Ia mengidentifikasi empat faktor utama penyebab keracunan, yaitu higienitas makanan yang rendah, ketidaksesuaian suhu dan teknik pengolahan, kontaminasi silang oleh petugas, serta alergi pada penerima obat.
Baca Juga: KPAI Usul MBG Dihentikan Sementara
Upaya Perbaikan
Sebagai langkah korektif, Kementerian Kesehatan memperkuat SOP keamanan pangan melalui penerbitan Sertifikat Laik Higiene Sanitasi (SLHS). Namun, hingga 22 September 2025, hanya 34 dari total SPPG yang telah tersertifikasi, sementara 8.549 lainnya belum memenuhi standar tersebut.

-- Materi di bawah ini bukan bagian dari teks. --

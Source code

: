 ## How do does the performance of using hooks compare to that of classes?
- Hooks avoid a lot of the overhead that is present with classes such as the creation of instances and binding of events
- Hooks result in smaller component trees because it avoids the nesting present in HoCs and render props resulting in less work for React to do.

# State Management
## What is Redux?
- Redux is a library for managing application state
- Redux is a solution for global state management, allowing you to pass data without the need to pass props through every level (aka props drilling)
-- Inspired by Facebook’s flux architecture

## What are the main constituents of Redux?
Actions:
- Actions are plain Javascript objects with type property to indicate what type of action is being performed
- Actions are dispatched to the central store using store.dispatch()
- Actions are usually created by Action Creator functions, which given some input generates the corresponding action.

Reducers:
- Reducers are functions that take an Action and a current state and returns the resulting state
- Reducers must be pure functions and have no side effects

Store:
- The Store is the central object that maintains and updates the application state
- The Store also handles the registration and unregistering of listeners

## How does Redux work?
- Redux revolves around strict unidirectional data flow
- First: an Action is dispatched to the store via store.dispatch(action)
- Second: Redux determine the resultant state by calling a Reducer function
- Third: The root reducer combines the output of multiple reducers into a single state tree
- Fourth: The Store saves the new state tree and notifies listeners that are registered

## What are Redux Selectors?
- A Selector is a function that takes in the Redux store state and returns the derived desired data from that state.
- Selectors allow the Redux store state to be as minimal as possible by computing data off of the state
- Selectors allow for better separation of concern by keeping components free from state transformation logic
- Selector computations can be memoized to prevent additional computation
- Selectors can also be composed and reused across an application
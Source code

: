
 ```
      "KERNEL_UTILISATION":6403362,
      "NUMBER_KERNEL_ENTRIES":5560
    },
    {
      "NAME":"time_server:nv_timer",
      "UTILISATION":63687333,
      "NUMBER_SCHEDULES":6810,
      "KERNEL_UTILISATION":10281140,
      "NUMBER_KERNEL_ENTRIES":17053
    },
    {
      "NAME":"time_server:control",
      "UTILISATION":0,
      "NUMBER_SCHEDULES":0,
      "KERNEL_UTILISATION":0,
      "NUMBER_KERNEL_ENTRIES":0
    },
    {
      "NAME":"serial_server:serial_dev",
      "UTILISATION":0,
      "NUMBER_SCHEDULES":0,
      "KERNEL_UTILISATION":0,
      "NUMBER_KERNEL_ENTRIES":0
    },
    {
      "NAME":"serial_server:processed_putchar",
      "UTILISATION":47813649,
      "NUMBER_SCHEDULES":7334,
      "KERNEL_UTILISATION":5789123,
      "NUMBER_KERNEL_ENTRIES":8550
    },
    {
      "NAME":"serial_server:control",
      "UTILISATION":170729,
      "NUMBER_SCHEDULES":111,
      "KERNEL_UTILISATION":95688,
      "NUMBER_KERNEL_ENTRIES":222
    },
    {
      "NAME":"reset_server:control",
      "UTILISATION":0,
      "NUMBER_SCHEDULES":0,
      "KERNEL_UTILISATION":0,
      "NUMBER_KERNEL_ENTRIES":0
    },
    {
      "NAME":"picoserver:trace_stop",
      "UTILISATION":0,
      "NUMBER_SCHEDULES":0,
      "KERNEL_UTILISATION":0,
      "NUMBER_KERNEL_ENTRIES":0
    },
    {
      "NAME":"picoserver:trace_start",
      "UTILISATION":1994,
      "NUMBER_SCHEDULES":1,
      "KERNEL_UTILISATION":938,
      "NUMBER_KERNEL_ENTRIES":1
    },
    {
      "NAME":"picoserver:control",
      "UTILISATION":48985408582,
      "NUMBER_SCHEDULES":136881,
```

Di sisi lain, Indonesia Corruption Watch (ICW) menilai bahwa akumulasi masalah dalam pelaksanaan MBG sudah melewati batas toleransi.
“Pemerintah harus segera menghentikan MBG agar tidak menimbulkan kerugian lebih besar,” tegas Eva Nurcahyani dari Divisi Riset ICW.
ICW mengidentifikasi berbagai persoalan di sejumlah daerah, termasuk ketimpangan kualitas menu dan peralatan makan, ketidaksesuaian menu bagi siswa berkebutuhan khusus (SLB), beban kerja tambahan bagi guru tanpa kompensasi, dan dugaan keterlibatan oknum legislatif, aparat kepolisian, dan militer dalam proyek MBG.
“Program ini bukan hanya gagal menjawab kebutuhan gizi anak, tapi juga telah dibajak oleh kepentingan politik dan birokrasi,” pungkas Eva.